Le grand exploit de Me Bouzrou et son mérite c’est d’avoir réussi à intégrer en 2007 le milieu très fermé des avocats pénalistes dominé traditionnellement par la bourgeoisie française.
on’a rien fait comme ses collègues, il déroge aux règles du parcours habituel dans le métier du Barreau. Plutôt que de devenir collaborateur dans un cabinet d’avocats qui a pignon sur rue, il s’installe à son propre compte, aussitôt son serment prêté en 2007, en mobilisant son épargne accumulée en faisant des petits jobs parallèlement à ses études de droit. « Je peux défendre tout le monde, et abandonner n’importe quel client », confie-t-il au Nouvel Obs. il le démontre en abandonnant Tariq Ramadan, poursuivi pour viols dès que son comité de soutien crie à l’islamophobie et dénonce un complot contre son client.
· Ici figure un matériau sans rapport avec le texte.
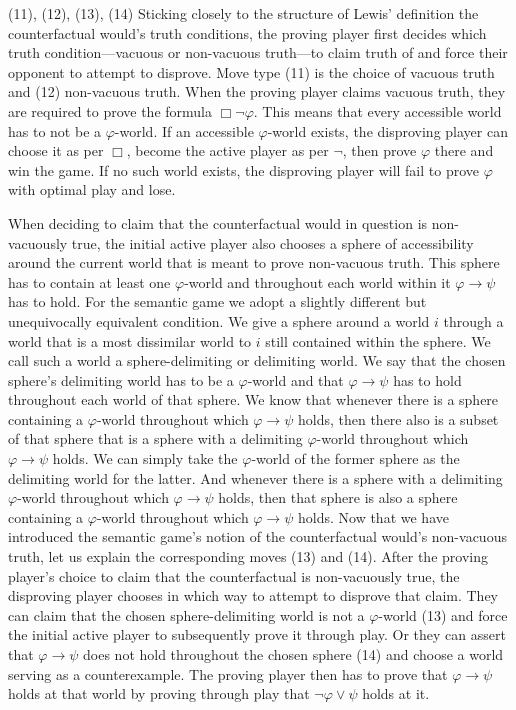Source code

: \documentclass[a4paper,american,10pt]{paper}
\theoremstyle{definition}\newtheorem{lemma}[thm]{Lemma}
\theoremstyle{definition}\newtheorem{proposition}[thm]{Proposition}
\theoremstyle{definition}\newtheorem{corollary}[thm]{Corollary}
\theoremstyle{definition}\newtheorem{definition}{Definition}
\begin{document}
(11), (12), (13), (14) Sticking closely to the structure of Lewis' definition the counterfactual would's truth conditions, the proving player first decides which truth condition---vacuous or non-vacuous truth---to claim truth of and force their opponent to attempt to disprove. Move type (11) is the choice of vacuous truth and (12) non-vacuous truth. When the proving player claims vacuous truth, they are required to prove the formula $\Box\neg\varphi$. This means that every accessible world has to not be a $\varphi$-world. If an accessible $\varphi$-world exists, the disproving player can choose it as per $\Box$, become the active player as per $\neg$, then prove $\varphi$ there and win the game. If no such world exists, the disproving player will fail to prove $\varphi$ with optimal play and lose.

When deciding to claim that the counterfactual would in question is non-vacuously true, the initial active player also chooses a sphere of accessibility around the current world that is meant to prove non-vacuous truth. This sphere has to contain at least one $\varphi$-world and throughout each world within it $\varphi\rightarrow\psi$ has to hold. For the semantic game we adopt a slightly different but unequivocally equivalent condition. We give a sphere around a world $i$ through a world that is a most dissimilar world to $i$ still contained within the sphere. We call such a world a sphere-delimiting or delimiting world. We say that the chosen sphere's delimiting world has to be a $\varphi$-world and that $\varphi\rightarrow\psi$ has to hold throughout each world of that sphere. We know that whenever there is a sphere containing a $\varphi$-world throughout which $\varphi\rightarrow\psi$ holds, then there also is a subset of that sphere that is a sphere with a delimiting $\varphi$-world throughout which $\varphi\rightarrow\psi$ holds. We can simply take the $\varphi$-world of the former sphere as the delimiting world for the latter. And whenever there is a sphere with a delimiting $\varphi$-world throughout which $\varphi\rightarrow\psi$ holds, then that sphere is also a sphere containing a $\varphi$-world throughout which $\varphi\rightarrow\psi$ holds. Now that we have introduced the semantic game's notion of the counterfactual would's non-vacuous truth, let us explain the corresponding moves (13) and (14). After the proving player's choice to claim that the counterfactual is non-vacuously true, the disproving player chooses in which way to attempt to disprove that claim. They can claim that the chosen sphere-delimiting world is not a $\varphi$-world (13) and force the initial active player to subsequently prove it through play. Or they can assert that $\varphi\rightarrow\psi$ does not hold throughout the chosen sphere (14) and choose a world serving as a counterexample. The proving player then has to prove that $\varphi\rightarrow\psi$ holds at that world by proving through play that $\neg\varphi\vee\psi$ holds at it.
\end{document}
Au même magazine, il explique les recettes de sa réussite :
« Ni relation fusionnelle ni calinothérapie. » Pas de familiarités avec les clients. Vouvoiement de rigueur. Ami, proche ou connaissance, il y a des honoraires à payer. Pas de copinage non plus avec les juges. «Mon boulot, c’est de faire des écritures ; les enjeux, c’est les qualifications retenues, et les plaidoiries devant les tribunaux.» Débit de mitraillette, regard sévère, ton clair et ferme, notre brillant pénaliste est d’un abord direct et fonceur, va droit au but sans craindre les provocations. « Intolérant à tout usage dévoyé de l’autorité», dit de lui le pénaliste Christian Saint-Palais, dont Yassine Bouzrou a été le stagiaire. Mais la réussite de ce fils d’immigrés marocains et les contradictions du système judiciaire qu’il dénonce et met au jour à l’occasion de ses plaidoiries dérange certains milieux médiatiques. C’est le cas de la chaîne LCI qui est allée jusqu’à céder à ses pulsions racistes et faire preuve d’un mépris de classe flagrant en mettant en avant ses origines sociales au lieu de parler de son ascension sociale remarquable en le présentant comme symbole de la réussite d’un enfant de l’immigration. Sur le plateau de cette chaîne, il est décrit le 20 février 2020 comme un mauvais élève affublé d’un bonnet d’âne, un avocat au parcours «assez atypique », «né d’une famille marocaine extrêmement modeste» et qui aurait « enchaîné les déboires scolaires ». Il aurait été «viré trois fois de suite jusqu’à rejoindre une école qui accepte bien de lui ouvrir ses portes.» Quelle est l’utilité d’aborder ces aspects de la vie de l’avocat si ce n’est pour tenter de lui nuire ? En effet, Yassine Bouzrou a connu un itinéraire scolaire assez compliqué, émaillé de conflits et d’exclusions : « Je ne me suis jamais laissé faire. », a-t-il il reconnu devant les médias. Ce qui ne l’a pas empêché de percer à force de persévérance tout en conservant son esprit de bagarreur jusque dans les prétoires.